On October 5, 2016, Lilleana Cavanaugh spoke at Ohio University. Cavanaugh is the Executive Director of Ohio Latino Affairs. Her job is to help bridge communities together and create a sense of unity. She chose this job because she wanted to create constant, positive change for the Latino population living in Ohio. She talked about the importance of representation for Latinos in the United States. There are roughly 500,000 Latinos living in Ohio and that number continues to grow. However, there is not adequate representation for Latinos. It is important for journalists to give adequate, accurate and respectful representations to communities that are being overlooked.

The United States has always been known as a "melting pot." However, mainstream media does not accurately depict that. According to an article in Huffington Post, 17 percent of the United States is Latino, but "mainstream media, including movie and television programming, fails to reflect such national diversity." Latinos make up about two percent of movie and television talent. This lack of representation leaves room for stereotypes and inadequate representation. Latinos and other minority groups deserve accurate and fair representation in the media. It would create jobs, eliminate inaccurate stereotypes and be more true to the United States' ethnic composition. 

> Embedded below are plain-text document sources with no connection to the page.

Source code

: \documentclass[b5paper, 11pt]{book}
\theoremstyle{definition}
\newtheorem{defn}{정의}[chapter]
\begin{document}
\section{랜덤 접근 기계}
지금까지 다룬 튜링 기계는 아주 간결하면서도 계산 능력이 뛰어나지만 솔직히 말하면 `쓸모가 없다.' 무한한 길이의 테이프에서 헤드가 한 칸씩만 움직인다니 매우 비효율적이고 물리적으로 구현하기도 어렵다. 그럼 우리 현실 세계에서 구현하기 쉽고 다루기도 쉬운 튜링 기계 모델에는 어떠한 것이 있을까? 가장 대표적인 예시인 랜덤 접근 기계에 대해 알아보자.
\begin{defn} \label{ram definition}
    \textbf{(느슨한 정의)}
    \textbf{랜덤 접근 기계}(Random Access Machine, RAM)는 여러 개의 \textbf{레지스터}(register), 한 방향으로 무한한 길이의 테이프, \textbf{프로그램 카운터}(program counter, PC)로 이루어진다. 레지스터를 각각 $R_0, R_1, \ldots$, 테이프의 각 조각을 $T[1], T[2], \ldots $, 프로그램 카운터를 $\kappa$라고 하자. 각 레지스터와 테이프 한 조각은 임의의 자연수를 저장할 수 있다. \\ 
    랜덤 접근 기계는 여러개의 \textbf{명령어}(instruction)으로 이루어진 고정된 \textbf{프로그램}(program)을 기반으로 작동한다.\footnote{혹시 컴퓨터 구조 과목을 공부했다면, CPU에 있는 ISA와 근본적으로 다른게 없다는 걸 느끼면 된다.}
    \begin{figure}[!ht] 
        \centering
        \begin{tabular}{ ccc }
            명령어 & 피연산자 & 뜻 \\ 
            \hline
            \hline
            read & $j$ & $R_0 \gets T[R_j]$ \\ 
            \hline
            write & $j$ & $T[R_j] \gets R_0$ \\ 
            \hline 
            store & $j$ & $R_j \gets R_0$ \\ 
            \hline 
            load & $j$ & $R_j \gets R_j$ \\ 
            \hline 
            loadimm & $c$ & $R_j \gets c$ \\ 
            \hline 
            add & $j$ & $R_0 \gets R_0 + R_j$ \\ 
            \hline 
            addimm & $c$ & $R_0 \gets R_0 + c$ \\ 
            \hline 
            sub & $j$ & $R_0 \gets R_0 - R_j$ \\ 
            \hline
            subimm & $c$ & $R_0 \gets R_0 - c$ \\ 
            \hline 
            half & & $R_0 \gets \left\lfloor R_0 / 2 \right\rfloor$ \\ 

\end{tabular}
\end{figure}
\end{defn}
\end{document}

In a New York Times article, Luisita Lopez Torregrosa further examines the misrepresentation of Hispanic and Latino people in American media. Torregrosa reports that a study done by the National Hispanic Media Coalition shows "many Americans believe the media portrayals of Latinos, largely as maids, gardeners, dropouts, and criminals." This is a misrepresentation of Latinos that can negatively impact the United States because people can use these media portrayals to make inaccurate assumptions that hurt the Latino community, along with the United States as a whole. If people believe the stereotypes about Latinos expressed in the media it leaves a huge portion of the United States population untapped. Making these assumptions and limiting people to a handful of roles in society is unethical. 

As journalists, it is our job to accurately and fairly represent all the people we serve. Instead of creating an inaccurate representation of the United States' population journalists should show the rich diversity that exists. If journalists and the media and only show Latinos, Blacks, Native Americans and other groups in a negative light it will divide the population. The SPJ Code of Ethics states, "boldly tell the story of the diversity and magnitude of the human experience. Seek sources whose voices we seldom hear." It is journalists' ethical duty to give voices to people that are underrepresented. If journalists and other members of the media chose to inaccurately or unfairly represent people it is unethical. 

The best way to solve this problem is to make a conscious effort to interview and report on all types of people. However, that does not mean just report on specific groups during a special event. It means always being aware of who has a voice in a story. If a story only has one perspective and could benefit from another side journalists should find that other voice. Journalists work in a colorful world and it is their duty to show that.